Select a root bridge. The root bridge of the spanning tree is the bridge with the smallest (lowest) bridge ID. Each bridge has a unique identifier (ID) and a configurable priority number; the bridge ID contains both numbers. To compare two bridge IDs, the priority is compared first. If two bridges have equal priority, then the MAC addresses are compared. For example, if switches A (MAC=0200.0000.1111) and B (MAC=0200.0000.2222) both have a priority of 10, then switch A will be selected as the root bridge. If the network administrators would like switch B to become the root bridge, they must set its priority to be less than 10.

Determine the least cost paths to the root bridge. The computed spanning tree has the property that messages from any connected device to the root bridge traverse a least cost path, i.e., a path from the device to the root that has minimum cost among all paths from the device to the root. The cost of traversing a path is the sum of the costs of the segments on the path. Different technologies have different default costs for network segments. An administrator can configure the cost of traversing a particular network segment. The property that messages always traverse least-cost paths to the root is guaranteed by the following two rules.
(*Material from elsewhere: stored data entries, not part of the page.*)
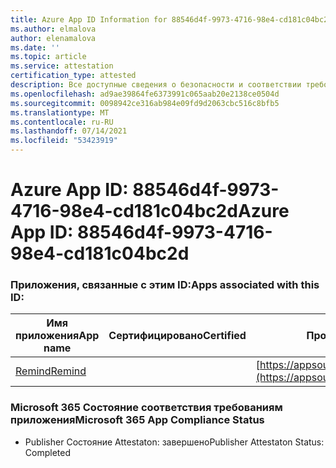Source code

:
 ```yaml
---
title: Azure App ID Information for 88546d4f-9973-4716-98e4-cd181c04bc2d
ms.author: elmalova
author: elenamalova
ms.date: ''
ms.topic: article
ms.service: attestation
certification_type: attested
description: Все доступные сведения о безопасности и соответствии требованиям для 88546d4f-9973-4716-98e4-cd181c04bc2d.
ms.openlocfilehash: ad9ae39864fe6373991c065aab20e2138ce0504d
ms.sourcegitcommit: 0098942ce316ab984e09fd9d2063cbc516c8bfb5
ms.translationtype: MT
ms.contentlocale: ru-RU
ms.lasthandoff: 07/14/2021
ms.locfileid: "53423919"
---
```

# <a name="azure-app-id-88546d4f-9973-4716-98e4-cd181c04bc2d"></a><span data-ttu-id="e0e68-103">Azure App ID: 88546d4f-9973-4716-98e4-cd181c04bc2d</span><span class="sxs-lookup"><span data-stu-id="e0e68-103">Azure App ID: 88546d4f-9973-4716-98e4-cd181c04bc2d</span></span>


### <a name="apps-associated-with-this-id"></a><span data-ttu-id="e0e68-104">Приложения, связанные с этим ID:</span><span class="sxs-lookup"><span data-stu-id="e0e68-104">Apps associated with this ID:</span></span>
| <span data-ttu-id="e0e68-105">**Имя приложения**</span><span class="sxs-lookup"><span data-stu-id="e0e68-105">**App name**</span></span> | <span data-ttu-id="e0e68-106">**Сертифицировано**</span><span class="sxs-lookup"><span data-stu-id="e0e68-106">**Certified**</span></span> | <span data-ttu-id="e0e68-107">**Просмотр в AppSource**</span><span class="sxs-lookup"><span data-stu-id="e0e68-107">**View in AppSource**</span></span> |
|-|-|-|
| [<span data-ttu-id="e0e68-108">Remind</span><span class="sxs-lookup"><span data-stu-id="e0e68-108">Remind</span></span>](https://docs.microsoft.com/en-us/microsoft-365-app-certification/forward/WA200001444) |  | [https://appsource.microsoft.com/product/office/WA200001444](https://appsource.microsoft.com/product/office/WA200001444) |

### <a name="microsoft-365-app-compliance-status"></a><span data-ttu-id="e0e68-109">Microsoft 365 Состояние соответствия требованиям приложения</span><span class="sxs-lookup"><span data-stu-id="e0e68-109">Microsoft 365 App Compliance Status</span></span>
- <span data-ttu-id="e0e68-110">Publisher Состояние Attestaton: завершено</span><span class="sxs-lookup"><span data-stu-id="e0e68-110">Publisher Attestaton Status: Completed</span></span>
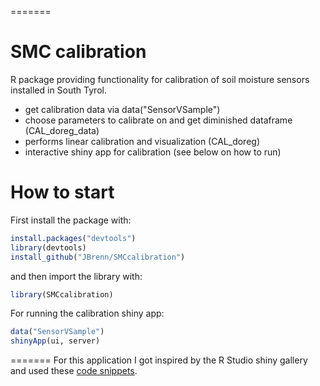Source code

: 
=======
# SMC calibration
R package providing functionality for calibration of soil moisture sensors installed in South Tyrol.
* get calibration data via data("SensorVSample")
* choose parameters to calibrate on and get diminished dataframe (CAL_doreg_data)
* performs linear calibration and visualization (CAL_doreg)
* interactive shiny app for calibration (see below on how to run)


# How to start

First install the package with:

```R
install.packages("devtools")
library(devtools)
install_github("JBrenn/SMCcalibration")
```

and then import the library with:

```R
library(SMCcalibration)
```

For running the calibration shiny app:

```R
data("SensorVSample")
shinyApp(ui, server)
```

=======
For this application I got inspired by the R Studio shiny gallery and used these [code snippets](http://shiny.rstudio.com/gallery/plot-interaction-exclude.html).
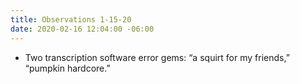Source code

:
 ```yaml
---
title: Observations 1-15-20
date: 2020-02-16 12:04:00 -06:00
---
```


- Two transcription software error gems: “a squirt for my friends,” “pumpkin hardcore.”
Least cost path from each bridge. After the root bridge has been chosen, each bridge determines the cost of each possible path from itself to the root. From these, it picks one with the smallest cost (a least-cost path). The port connecting to that path becomes the root port (RP) of the bridge.

Least cost path from each network segment. The bridges on a network segment collectively determine which bridge has the least-cost path from the network segment to the root. The port connecting this bridge to the network segment is then the designated port (DP) for the segment.

Disable all other root paths. Any active port that is not a root port or a designated port is a blocked port (BP).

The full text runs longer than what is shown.